The semi-strong form never looked credible either given Mandelbrot’s research and Buffett’s superinvestors. Market prices do not solely depend on information.
Investor rationality is the core assumption behind many economic theories, but philosopher Karl Popper explained that such “theories . . . are never empirically verifiable.” They cannot be considered true until proven in a universal and unconditional manner, yet they can be falsified at any moment.
For Popper, the most uncertain theories tend, by necessity, to be the most immune to criticism. The iterative process of falsification and verification is endless and leads to intermediate conclusions. The problem is knowing when enough contradictions have accumulated to abandon a theory.

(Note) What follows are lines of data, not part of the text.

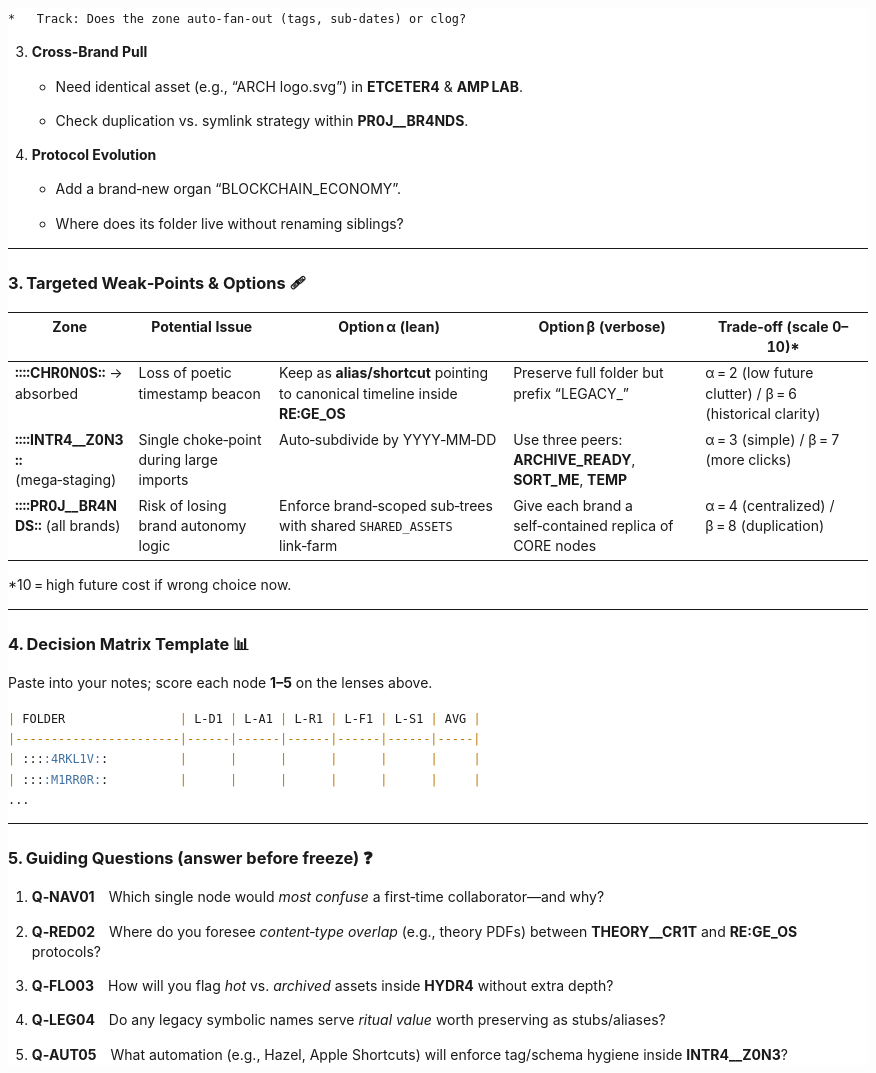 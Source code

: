     *   Track: Does the zone auto‑fan‑out (tags, sub‑dates) or clog?
        
3.  **Cross‑Brand Pull**
    
    *   Need identical asset (e.g., “ARCH logo.svg”) in **ETCETER4** & **AMP LAB**.
        
    *   Check duplication vs. symlink strategy within **PR0J\_\_BR4NDS**.
        
4.  **Protocol Evolution**
    
    *   Add a brand‑new organ “BLOCKCHAIN\_ECONOMY”.
        
    *   Where does its folder live without renaming siblings?
        

* * *

### 3. Targeted Weak‑Points & Options 🩹

| Zone | Potential Issue | Option α (lean) | Option β (verbose) | Trade‑off (scale 0–10)\* |
| --- | --- | --- | --- | --- |
| **::::CHR0N0S::** → absorbed | Loss of poetic timestamp beacon | Keep as **alias/shortcut** pointing to canonical timeline inside **RE:GE\_OS** | Preserve full folder but prefix “LEGACY\_” | α = 2 (low future clutter) / β = 6 (historical clarity) |
| **::::INTR4\_\_Z0N3::** (mega‑staging) | Single choke‑point during large imports | Auto‑subdivide by YYYY‑MM‑DD | Use three peers: **ARCHIVE\_READY**, **SORT\_ME**, **TEMP** | α = 3 (simple) / β = 7 (more clicks) |
| **::::PR0J\_\_BR4NDS::** (all brands) | Risk of losing brand autonomy logic | Enforce brand‑scoped sub‑trees with shared `SHARED_ASSETS` link‑farm | Give each brand a self‑contained replica of CORE nodes | α = 4 (centralized) / β = 8 (duplication) |

\*10 = high future cost if wrong choice now.

* * *

### 4. Decision Matrix Template 📊

Paste into your notes; score each node **1–5** on the lenses above.

```markdown
| FOLDER                | L‑D1 | L‑A1 | L‑R1 | L‑F1 | L‑S1 | AVG |
|-----------------------|------|------|------|------|------|-----|
| ::::4RKL1V::          |      |      |      |      |      |     |
| ::::M1RR0R::          |      |      |      |      |      |     |
...
```

* * *

### 5. Guiding Questions (answer before freeze) ❓

1.  **Q‑NAV01** Which single node would _most confuse_ a first‑time collaborator—and why?
    
2.  **Q‑RED02** Where do you foresee _content‑type overlap_ (e.g., theory PDFs) between **THEORY\_\_CR1T** and **RE:GE\_OS** protocols?
    
3.  **Q‑FLO03** How will you flag _hot_ vs. _archived_ assets inside **HYDR4** without extra depth?
    
4.  **Q‑LEG04** Do any legacy symbolic names serve _ritual value_ worth preserving as stubs/aliases?
    
5.  **Q‑AUT05** What automation (e.g., Hazel, Apple Shortcuts) will enforce tag/schema hygiene inside **INTR4\_\_Z0N3**?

Financial markets are faulty, but just how faulty is not clear. Unless and until it is incontrovertibly falsified, the EMH will continue to prevail. Recognizing its detractors’ weak standing, Fama stated that “there is no behavioral asset pricing model that can be tested front to back.” The same is true, of course, of his own market efficiency model.
Markets are at times efficient, at other times inefficient. They may even be both concurrently. This is what proponents of a hybrid version seek to determine. Andrew Lo’s theory of adaptive markets, for instance, blends aspects of both market efficiency and behaviorism.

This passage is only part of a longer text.